◆ **Your instructions**: Gather every line below where "youth" appears.

----- Data for this task

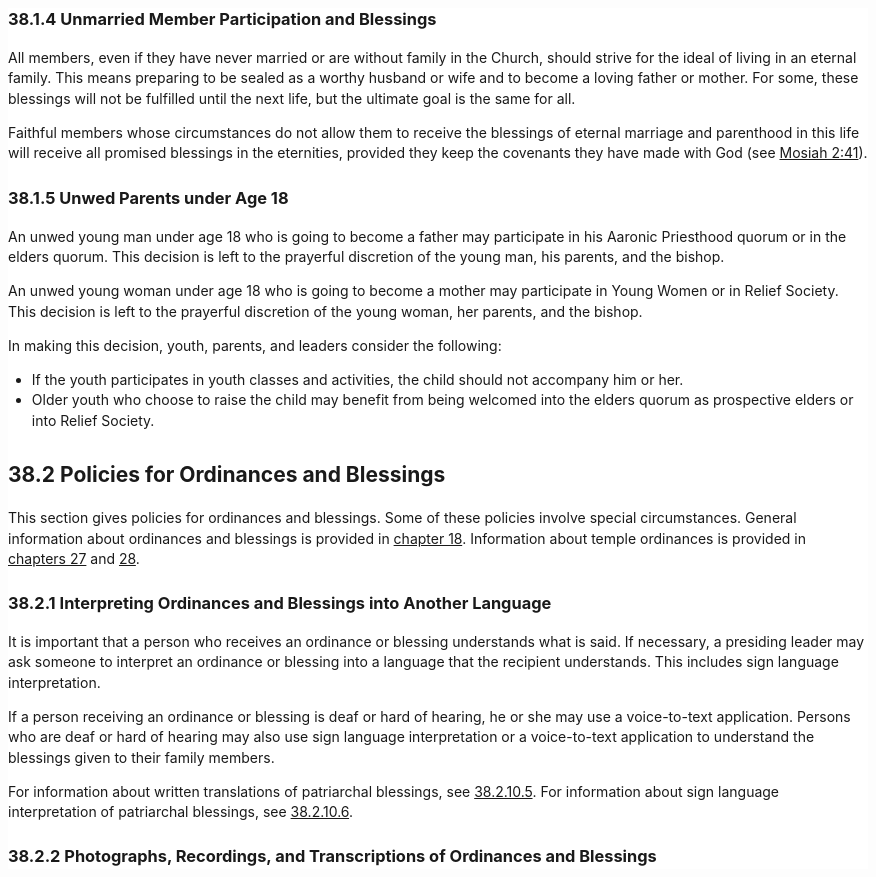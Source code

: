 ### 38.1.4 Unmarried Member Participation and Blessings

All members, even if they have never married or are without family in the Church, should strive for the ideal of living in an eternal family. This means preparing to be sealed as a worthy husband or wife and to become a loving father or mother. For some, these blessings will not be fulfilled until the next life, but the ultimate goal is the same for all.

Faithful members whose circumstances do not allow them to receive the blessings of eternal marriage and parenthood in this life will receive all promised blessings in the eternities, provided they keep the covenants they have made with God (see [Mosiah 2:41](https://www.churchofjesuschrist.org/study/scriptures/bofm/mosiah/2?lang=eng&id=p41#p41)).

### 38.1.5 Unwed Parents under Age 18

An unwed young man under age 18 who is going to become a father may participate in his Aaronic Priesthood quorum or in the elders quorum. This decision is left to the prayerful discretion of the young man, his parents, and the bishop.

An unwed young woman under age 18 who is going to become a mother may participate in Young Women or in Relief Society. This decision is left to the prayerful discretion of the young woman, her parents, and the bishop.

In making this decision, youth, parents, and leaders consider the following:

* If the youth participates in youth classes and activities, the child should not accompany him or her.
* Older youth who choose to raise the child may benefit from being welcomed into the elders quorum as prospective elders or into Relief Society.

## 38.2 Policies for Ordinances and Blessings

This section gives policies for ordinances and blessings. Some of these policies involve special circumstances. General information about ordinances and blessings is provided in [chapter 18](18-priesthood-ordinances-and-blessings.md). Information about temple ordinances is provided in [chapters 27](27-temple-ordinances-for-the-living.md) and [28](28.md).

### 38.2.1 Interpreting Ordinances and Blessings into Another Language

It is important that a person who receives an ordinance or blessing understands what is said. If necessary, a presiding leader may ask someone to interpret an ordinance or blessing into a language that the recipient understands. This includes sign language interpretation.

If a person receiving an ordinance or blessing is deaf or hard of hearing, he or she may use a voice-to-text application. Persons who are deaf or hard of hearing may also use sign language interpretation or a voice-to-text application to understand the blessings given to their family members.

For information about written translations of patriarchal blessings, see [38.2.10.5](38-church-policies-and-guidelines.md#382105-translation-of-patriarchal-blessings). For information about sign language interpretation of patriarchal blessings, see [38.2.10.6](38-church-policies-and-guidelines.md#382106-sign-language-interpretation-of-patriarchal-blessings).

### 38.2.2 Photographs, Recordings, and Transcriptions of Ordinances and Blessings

----------
----- Data for this task

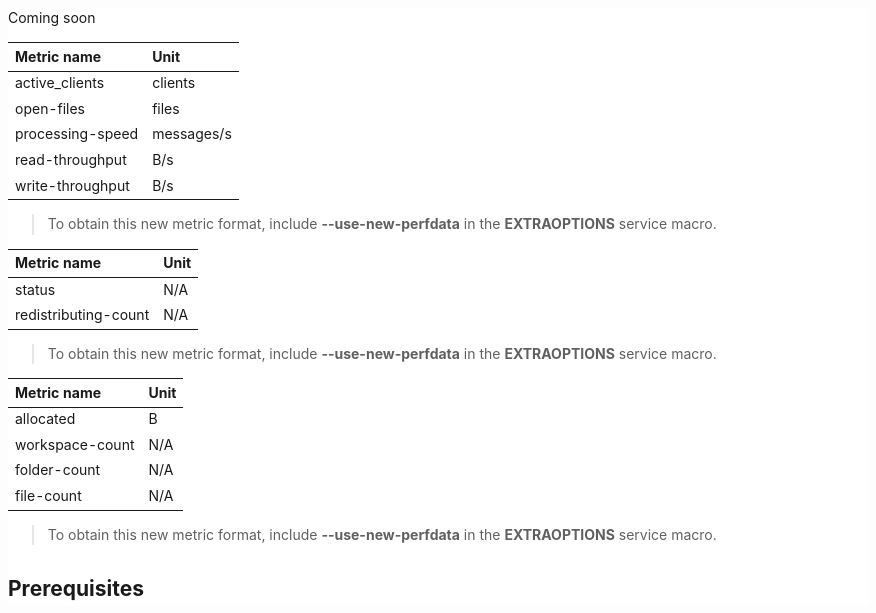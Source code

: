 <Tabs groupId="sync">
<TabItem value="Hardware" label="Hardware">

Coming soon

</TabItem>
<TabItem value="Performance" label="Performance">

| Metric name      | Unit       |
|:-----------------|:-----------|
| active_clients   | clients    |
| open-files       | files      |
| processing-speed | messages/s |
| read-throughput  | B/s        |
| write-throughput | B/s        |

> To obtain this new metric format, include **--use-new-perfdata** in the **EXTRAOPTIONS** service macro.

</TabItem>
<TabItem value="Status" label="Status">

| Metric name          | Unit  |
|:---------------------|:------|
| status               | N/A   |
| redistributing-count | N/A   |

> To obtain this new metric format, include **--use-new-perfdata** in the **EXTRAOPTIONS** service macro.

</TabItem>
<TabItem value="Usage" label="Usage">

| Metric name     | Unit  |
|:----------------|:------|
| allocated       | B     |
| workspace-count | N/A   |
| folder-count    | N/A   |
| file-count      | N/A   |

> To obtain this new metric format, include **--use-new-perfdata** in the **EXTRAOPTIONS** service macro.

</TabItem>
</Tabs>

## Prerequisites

----------

◆ **Result**:
In making this decision, youth, parents, and leaders consider the following:
* If the youth participates in youth classes and activities, the child should not accompany him or her.
* Older youth who choose to raise the child may benefit from being welcomed into the elders quorum as prospective elders or into Relief Society.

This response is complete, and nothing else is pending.